>>>
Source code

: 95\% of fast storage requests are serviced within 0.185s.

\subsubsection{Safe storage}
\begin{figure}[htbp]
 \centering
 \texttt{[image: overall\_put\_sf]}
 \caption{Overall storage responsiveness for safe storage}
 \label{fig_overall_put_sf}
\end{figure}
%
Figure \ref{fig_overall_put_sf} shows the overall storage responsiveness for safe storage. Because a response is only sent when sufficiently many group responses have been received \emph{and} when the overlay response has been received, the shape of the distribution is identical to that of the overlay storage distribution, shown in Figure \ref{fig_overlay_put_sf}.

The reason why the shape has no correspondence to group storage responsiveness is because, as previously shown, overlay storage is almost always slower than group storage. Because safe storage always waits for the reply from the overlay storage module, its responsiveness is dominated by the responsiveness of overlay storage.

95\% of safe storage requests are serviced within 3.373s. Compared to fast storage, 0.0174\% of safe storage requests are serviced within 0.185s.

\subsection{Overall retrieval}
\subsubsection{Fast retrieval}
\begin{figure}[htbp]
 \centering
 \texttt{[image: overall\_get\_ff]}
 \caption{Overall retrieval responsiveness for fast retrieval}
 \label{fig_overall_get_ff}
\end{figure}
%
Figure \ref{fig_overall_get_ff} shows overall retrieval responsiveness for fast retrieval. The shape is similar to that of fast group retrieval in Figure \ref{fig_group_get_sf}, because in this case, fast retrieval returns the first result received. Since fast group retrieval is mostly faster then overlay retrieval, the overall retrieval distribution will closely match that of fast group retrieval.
<<<
I'd like all of the entries written out again exactly as they appear above.

Source code

: 95\% of fast storage requests are serviced within 0.185s.

\subsubsection{Safe storage}
\begin{figure}[htbp]
 \centering
 \texttt{[image: overall\_put\_sf]}
 \caption{Overall storage responsiveness for safe storage}
 \label{fig_overall_put_sf}
\end{figure}
%
Figure \ref{fig_overall_put_sf} shows the overall storage responsiveness for safe storage. Because a response is only sent when sufficiently many group responses have been received \emph{and} when the overlay response has been received, the shape of the distribution is identical to that of the overlay storage distribution, shown in Figure \ref{fig_overlay_put_sf}.

The reason why the shape has no correspondence to group storage responsiveness is because, as previously shown, overlay storage is almost always slower than group storage. Because safe storage always waits for the reply from the overlay storage module, its responsiveness is dominated by the responsiveness of overlay storage.

95\% of safe storage requests are serviced within 3.373s. Compared to fast storage, 0.0174\% of safe storage requests are serviced within 0.185s.

\subsection{Overall retrieval}
\subsubsection{Fast retrieval}
\begin{figure}[htbp]
 \centering
 \texttt{[image: overall\_get\_ff]}
 \caption{Overall retrieval responsiveness for fast retrieval}
 \label{fig_overall_get_ff}
\end{figure}
%
Figure \ref{fig_overall_get_ff} shows overall retrieval responsiveness for fast retrieval. The shape is similar to that of fast group retrieval in Figure \ref{fig_group_get_sf}, because in this case, fast retrieval returns the first result received. Since fast group retrieval is mostly faster then overlay retrieval, the overall retrieval distribution will closely match that of fast group retrieval.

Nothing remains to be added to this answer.